▶ Source records:
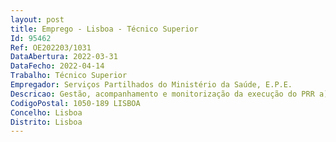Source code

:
 ```yaml
--- 
layout: post
title: Emprego - Lisboa - Técnico Superior
Id: 95462
Ref: OE202203/1031
DataAbertura: 2022-03-31
DataFecho: 2022-04-14
Trabalho: Técnico Superior
Empregador: Serviços Partilhados do Ministério da Saúde, E.P.E.
Descricao: Gestão, acompanhamento e monitorização da execução do PRR a)	Acompanhar projetos programas na área da Transformação Digital da Saúde b)	Elaborar documentação de suporte ao acompanhamento e monitorização (relatórios de progresso, procedimentos de gestão de alterações, procedimentos de reporting dos projetos entre outros) c)	Gerir as alterações aos projetos programas d)	Acompanhar a execução física e financeira dos projetos programas e)	Organizar e realizar reuniões de acompanhamento e monitorização f)	Gerir e controlar os riscos g)	Gerir stakeholders internos e externos h)	Suportar a elaboração de resposta a pedidos de informação externos internos i)	Compilar, agregar e consolidar informação dos diversos stakeholders.
CodigoPostal: 1050-189 LISBOA
Concelho: Lisboa
Distrito: Lisboa
--- 
```

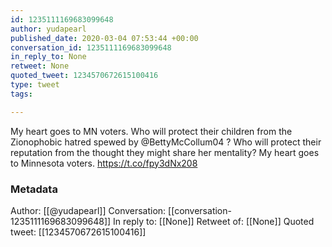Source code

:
 ```yaml
---
id: 1235111169683099648
author: yudapearl
published_date: 2020-03-04 07:53:44 +00:00
conversation_id: 1235111169683099648
in_reply_to: None
retweet: None
quoted_tweet: 1234570672615100416
type: tweet
tags:

---
```


My heart goes to MN voters. Who will protect their children from the Zionophobic hatred spewed by @BettyMcCollum04 ?
Who will protect their reputation from the thought they might share her mentality? My heart goes to Minnesota voters. https://t.co/fpy3dNx208

### Metadata

Author: [[@yudapearl]]
Conversation: [[conversation-1235111169683099648]]
In reply to: [[None]]
Retweet of: [[None]]
Quoted tweet: [[1234570672615100416]]
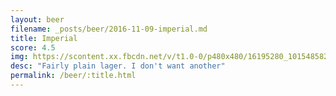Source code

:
```yaml
---
layout: beer
filename: _posts/beer/2016-11-09-imperial.md
title: Imperial
score: 4.5
img: https://scontent.xx.fbcdn.net/v/t1.0-0/p480x480/16195280_10154858213053745_9027564434121634514_n.jpg?oh=eabd653296309637a51ceb899d1d9c49&oe=59014549
desc: "Fairly plain lager. I don't want another"
permalink: /beer/:title.html
---
```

▶ Aim of the task: The copy must include every record exactly and none of the pictures.

▶ Result of this exercise:
Source code

:
 ```yaml
--- 
layout: post
title: Emprego - Lisboa - Técnico Superior
Id: 95462
Ref: OE202203/1031
DataAbertura: 2022-03-31
DataFecho: 2022-04-14
Trabalho: Técnico Superior
Empregador: Serviços Partilhados do Ministério da Saúde, E.P.E.
Descricao: Gestão, acompanhamento e monitorização da execução do PRR a)	Acompanhar projetos programas na área da Transformação Digital da Saúde b)	Elaborar documentação de suporte ao acompanhamento e monitorização (relatórios de progresso, procedimentos de gestão de alterações, procedimentos de reporting dos projetos entre outros) c)	Gerir as alterações aos projetos programas d)	Acompanhar a execução física e financeira dos projetos programas e)	Organizar e realizar reuniões de acompanhamento e monitorização f)	Gerir e controlar os riscos g)	Gerir stakeholders internos e externos h)	Suportar a elaboração de resposta a pedidos de informação externos internos i)	Compilar, agregar e consolidar informação dos diversos stakeholders.
CodigoPostal: 1050-189 LISBOA
Concelho: Lisboa
Distrito: Lisboa
--- 
```

Source code

:
 ```yaml
---
id: 1235111169683099648
author: yudapearl
published_date: 2020-03-04 07:53:44 +00:00
conversation_id: 1235111169683099648
in_reply_to: None
retweet: None
quoted_tweet: 1234570672615100416
type: tweet
tags:

---
```


My heart goes to MN voters. Who will protect their children from the Zionophobic hatred spewed by @BettyMcCollum04 ?
Who will protect their reputation from the thought they might share her mentality? My heart goes to Minnesota voters. https://t.co/fpy3dNx208

### Metadata

Author: [[@yudapearl]]
Conversation: [[conversation-1235111169683099648]]
In reply to: [[None]]
Retweet of: [[None]]
Quoted tweet: [[1234570672615100416]]
Source code

:
```yaml
---
layout: beer
filename: _posts/beer/2016-11-09-imperial.md
title: Imperial
score: 4.5
img: https://scontent.xx.fbcdn.net/v/t1.0-0/p480x480/16195280_10154858213053745_9027564434121634514_n.jpg?oh=eabd653296309637a51ceb899d1d9c49&oe=59014549
desc: "Fairly plain lager. I don't want another"
permalink: /beer/:title.html
---
```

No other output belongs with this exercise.